B. Inapplicability of Clause Requiring Submission of Information Other than Cost or Pricing Data

Although a commercial item prime contractor may not be required to provide certified cost or pricing data, a contracting officer may, in some instances, require such a prime contractor to furnish "information other than cost or pricing data." See FAR § 15.403-3(a)(1). This requirement is embodied in the clause at FAR § 52.215-20. This "price reasonableness" clause, however, is not appropriate for inclusion in commercial item or commercial component subcontracts.

The clause at FAR § 52.215-20 is not appropriate for inclusion in subcontracts for commercial items under prime contracts that are excepted from TINA requirements. If an offeror is not required to submit cost or pricing data, the contracting officer does not analyze the prime contractor's costs, but rather performs price analysis on the prime contractor's proposal. See FAR § 15.404-1(a)(2). Information about the contractor's costs is generally irrelevant in price analysis, which involves such activities as market research, the review of price lists, and comparison with prior contract prices. See FAR § 15.404-1(b). Thus, information regarding the reasonableness of a subcontractor's prices -- which relates to the prime contractor's costs -- is not relevant to price analysis of the prime contractor's proposal.

Likewise, the clause is not appropriate for inclusion in subcontracts for commercial items or commercial components under prime contracts subject to TINA data submission requirements. When a prime contractor or higher-tier subcontractor is required to submit cost or pricing data, it must analyze subcontractor proposals and provide such analysis to the contracting officer. See FAR § 15.404-3. Nevertheless, the prime contractor or higher-tier subcontractor, not the contracting officer, are in the best position to determine whether information other than cost or pricing data is necessary to determine the reasonableness of prices proposed by a commercial item subcontractor. For example, if a subcontractor is selected through adequate price competition, it is not necessary for a prime contractor or higher-tier subcontractor to obtain any information to determine price reasonableness. See FAR § 15.403-3(b). To require the flow-down of the clause at FAR § 52.215-20 in such a case would impose a requirement for submission of information other than cost or pricing data beyond what is currently required by statute or regulation.

C. Recommendation

Based on the discussion above, the Section recommends that the authority of the contracting officer to require the flow-down of "price reasonableness" clauses to commercial item subcontracts to be deleted from the clauses at FAR § 52.212-5 and § 52.244-6, so that both clauses would read as follows:

[T]he Contractor is not required to include in any FAR provision or clause, other than those listed below to the extent that they are applicable in a subcontract at any tier for commercial items or commercial components. . . .

III. CONCLUSION

The Section does not oppose the amendments made by the proposed rule. The Section recommends, however, that the proposed rule be redrafted to incorporate the changes discussed above.

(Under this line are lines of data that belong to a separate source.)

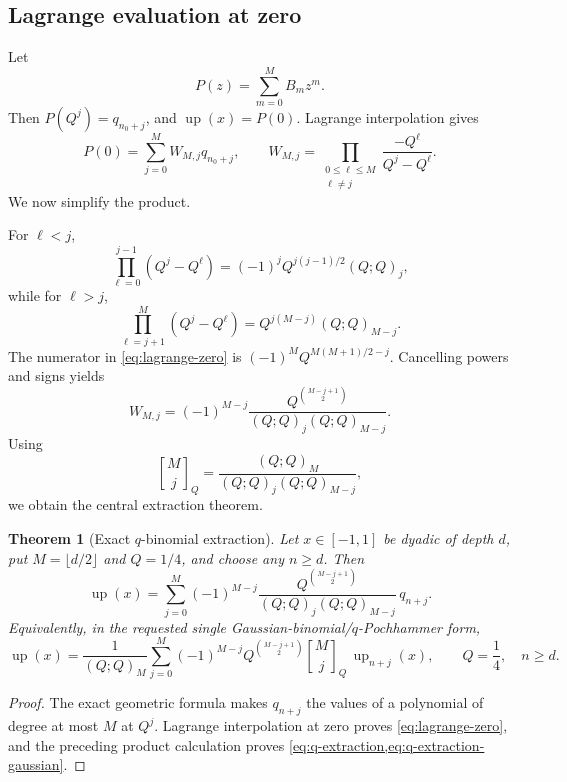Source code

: \documentclass[11pt]{article}
\newtheorem{theorem}{Theorem}[section]
\newcommand{\upf}{\operatorname{up}}
\newcommand{\qbinom}[3]{\genfrac{[}{]}{0pt}{}{#1}{#2}_{#3}}
\begin{document}
\subsection{Lagrange evaluation at zero}

Let
\[
 P(z)=\sum_{m=0}^{M}B_mz^m.
\]
Then \(P(Q^j)=q_{n_0+j}\), and \(\upf(x)=P(0)\).  Lagrange interpolation gives
\begin{equation}\label{eq:lagrange-zero}
 P(0)=\sum_{j=0}^{M}W_{M,j}q_{n_0+j},
 \qquad
 W_{M,j}=\prod_{\substack{0\le\ell\le M\\\ell\ne j}}
 \frac{-Q^\ell}{Q^j-Q^\ell}.
\end{equation}
We now simplify the product.

For \(\ell<j\),
\[
 \prod_{\ell=0}^{j-1}(Q^j-Q^\ell)
 =(-1)^jQ^{j(j-1)/2}(Q;Q)_j,
\]
while for \(\ell>j\),
\[
 \prod_{\ell=j+1}^{M}(Q^j-Q^\ell)
 =Q^{j(M-j)}(Q;Q)_{M-j}.
\]
The numerator in \cref{eq:lagrange-zero} is
\((-1)^M Q^{M(M+1)/2-j}\).  Cancelling powers and signs yields
\begin{equation}\label{eq:weight-product}
 W_{M,j}=(-1)^{M-j}
 \frac{Q^{\binom{M-j+1}{2}}}{(Q;Q)_j(Q;Q)_{M-j}}.
\end{equation}
Using
\begin{equation}\label{eq:qbinom-def}
 \qbinom{M}{j}{Q}
 =\frac{(Q;Q)_M}{(Q;Q)_j(Q;Q)_{M-j}},
\end{equation}
we obtain the central extraction theorem.

\begin{theorem}[Exact \(q\)-binomial extraction]\label{thm:q-extraction}
Let \(x\in[-1,1]\) be dyadic of depth \(d\), put
\(M=\lfloor d/2\rfloor\) and \(Q=1/4\), and choose any \(n\ge d\).  Then
\begin{equation}\label{eq:q-extraction}
 \boxed{\displaystyle
 \upf(x)=
 \sum_{j=0}^{M}(-1)^{M-j}
 \frac{Q^{\binom{M-j+1}{2}}}{(Q;Q)_j(Q;Q)_{M-j}}\,q_{n+j}.}
\end{equation}
Equivalently, in the requested single Gaussian-binomial/\(q\)-Pochhammer form,
\begin{equation}\label{eq:q-extraction-gaussian}
 \boxed{\displaystyle
 \upf(x)=\frac{1}{(Q;Q)_M}
 \sum_{j=0}^{M}(-1)^{M-j}Q^{\binom{M-j+1}{2}}
 \qbinom{M}{j}{Q}\,\upf_{n+j}(x),
 \qquad Q=\frac14,\quad n\ge d.}
\end{equation}
\end{theorem}

\begin{proof}
The exact geometric formula makes \(q_{n+j}\) the values of a polynomial of
degree at most \(M\) at \(Q^j\).  Lagrange interpolation at zero proves
\cref{eq:lagrange-zero}, and the preceding product calculation proves
\cref{eq:q-extraction,eq:q-extraction-gaussian}.
\end{proof}
\end{document}
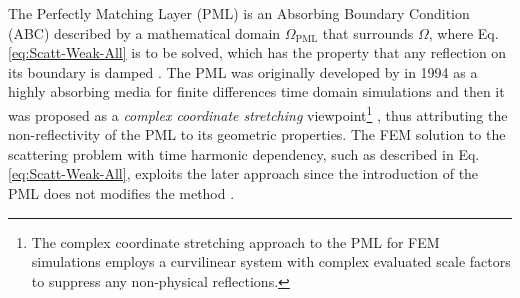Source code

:     The Perfectly Matching Layer (PML) is an Absorbing Boundary Condition (ABC) described by a mathematical  domain $\Omega_\text{PML}$ \cite{jin_theory_2010} that surrounds  $\Omega$, where Eq. \eqref{eq:Scatt-Weak-All} is to be solved, which has the property that any reflection on its boundary is damped \cite{bondeson_computational_2005,jin_theory_2010,chew_complex_1997}. The PML was originally developed by \citeauthor{berenger_perfectly_1994} \cite{berenger_perfectly_1994} in 1994 as a highly absorbing media for finite differences time domain simulations and then it was proposed as a \textit{complex coordinate stretching} viewpoint\footnote{The complex coordinate stretching approach to the PML for FEM simulations employs a curvilinear system with complex evaluated scale factors to suppress any non-physical reflections.} \cite{chew_complex_1997}, thus attributing the non-reflectivity of the PML to its geometric properties. The FEM solution to the scattering problem with time harmonic dependency, such as described in Eq. \eqref{eq:Scatt-Weak-All}, exploits the later approach since the introduction of the PML does not modifies the method \cite{jin_theory_2010}.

The Section appreciates the opportunity to provide comments and is available to provide assistance as you may require.

Sincerely,

Marcia G. Madsen
Chair
Section of Public Contract Law

cc: David A. Churchill
Rand L. Allen
Gregory A. Smith
Patricia A. Meagher
Marshall J. Doke, Jr.
John T. Kuelbs
Michael K. Love
Council Members
Chair and Vice Chair(s) of the Commercial Products and Services Committee
Alexander J. Brittin

Footnotes:

1/ The clauses "listed below" the paragraph are: (1) Equal Opportunity (FAR § 52.222-26); (2) Affirmative Action for Special Disabled and Vietnam Era Veterans (FAR § 52.222-35); (3) Affirmative Action for Handicapped Workers (FAR § 52.222-36); and (4) Preference for Privately Owned U.S.-Flagged Commercial Vessels (FAR § 52.247-64).

2/ In this letter, citations to FAR Part 15 or clauses implementing Part 15 incorporate revisions made in the Part 15 Rewrite. See 62 Fed. Reg. 51224 (Sept. 30, 1997).